Repeat exactly, and only, the lines of the entries below from the one with "1. Klicken Sie im Menü" through the one with "Wählen Sie **Bearbeiten** aus, und fügen Sie dann das", both ends included.

----------

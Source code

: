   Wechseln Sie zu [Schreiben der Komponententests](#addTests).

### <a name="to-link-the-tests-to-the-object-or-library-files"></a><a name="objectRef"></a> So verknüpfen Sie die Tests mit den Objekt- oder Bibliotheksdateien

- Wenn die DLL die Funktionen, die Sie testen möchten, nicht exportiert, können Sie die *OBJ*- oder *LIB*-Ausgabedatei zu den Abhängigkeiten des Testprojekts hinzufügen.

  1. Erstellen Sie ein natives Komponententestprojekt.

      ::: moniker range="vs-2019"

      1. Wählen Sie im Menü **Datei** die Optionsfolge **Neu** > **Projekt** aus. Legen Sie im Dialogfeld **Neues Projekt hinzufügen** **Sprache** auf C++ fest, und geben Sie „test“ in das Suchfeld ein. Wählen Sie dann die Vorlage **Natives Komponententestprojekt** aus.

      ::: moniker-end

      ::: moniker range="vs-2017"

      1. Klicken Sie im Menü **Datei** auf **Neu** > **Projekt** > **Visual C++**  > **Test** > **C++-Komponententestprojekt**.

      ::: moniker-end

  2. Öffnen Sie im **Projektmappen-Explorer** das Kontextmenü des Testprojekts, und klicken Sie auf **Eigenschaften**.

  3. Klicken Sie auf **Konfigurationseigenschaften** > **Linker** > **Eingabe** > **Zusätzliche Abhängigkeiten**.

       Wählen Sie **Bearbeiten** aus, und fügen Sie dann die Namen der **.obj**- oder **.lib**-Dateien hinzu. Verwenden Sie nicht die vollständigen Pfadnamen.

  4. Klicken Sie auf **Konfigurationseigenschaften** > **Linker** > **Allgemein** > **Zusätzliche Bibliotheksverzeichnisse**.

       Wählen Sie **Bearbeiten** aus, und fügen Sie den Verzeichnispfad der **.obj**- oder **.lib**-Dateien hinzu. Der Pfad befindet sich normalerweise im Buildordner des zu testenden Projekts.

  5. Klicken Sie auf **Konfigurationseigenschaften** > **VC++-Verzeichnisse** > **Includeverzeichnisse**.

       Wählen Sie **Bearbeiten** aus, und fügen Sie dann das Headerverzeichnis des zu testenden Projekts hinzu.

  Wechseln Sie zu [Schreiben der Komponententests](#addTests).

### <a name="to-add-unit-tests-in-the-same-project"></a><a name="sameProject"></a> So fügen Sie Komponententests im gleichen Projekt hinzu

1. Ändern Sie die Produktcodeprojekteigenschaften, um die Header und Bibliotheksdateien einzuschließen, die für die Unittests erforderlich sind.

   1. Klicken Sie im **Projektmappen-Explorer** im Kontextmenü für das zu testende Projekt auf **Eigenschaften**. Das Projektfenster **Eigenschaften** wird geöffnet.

----------

◆ SOLVED PROBLEM
      1. Klicken Sie im Menü **Datei** auf **Neu** > **Projekt** > **Visual C++**  > **Test** > **C++-Komponententestprojekt**.

      ::: moniker-end

  2. Öffnen Sie im **Projektmappen-Explorer** das Kontextmenü des Testprojekts, und klicken Sie auf **Eigenschaften**.

  3. Klicken Sie auf **Konfigurationseigenschaften** > **Linker** > **Eingabe** > **Zusätzliche Abhängigkeiten**.

       Wählen Sie **Bearbeiten** aus, und fügen Sie dann die Namen der **.obj**- oder **.lib**-Dateien hinzu. Verwenden Sie nicht die vollständigen Pfadnamen.

  4. Klicken Sie auf **Konfigurationseigenschaften** > **Linker** > **Allgemein** > **Zusätzliche Bibliotheksverzeichnisse**.

       Wählen Sie **Bearbeiten** aus, und fügen Sie den Verzeichnispfad der **.obj**- oder **.lib**-Dateien hinzu. Der Pfad befindet sich normalerweise im Buildordner des zu testenden Projekts.

  5. Klicken Sie auf **Konfigurationseigenschaften** > **VC++-Verzeichnisse** > **Includeverzeichnisse**.

       Wählen Sie **Bearbeiten** aus, und fügen Sie dann das Headerverzeichnis des zu testenden Projekts hinzu.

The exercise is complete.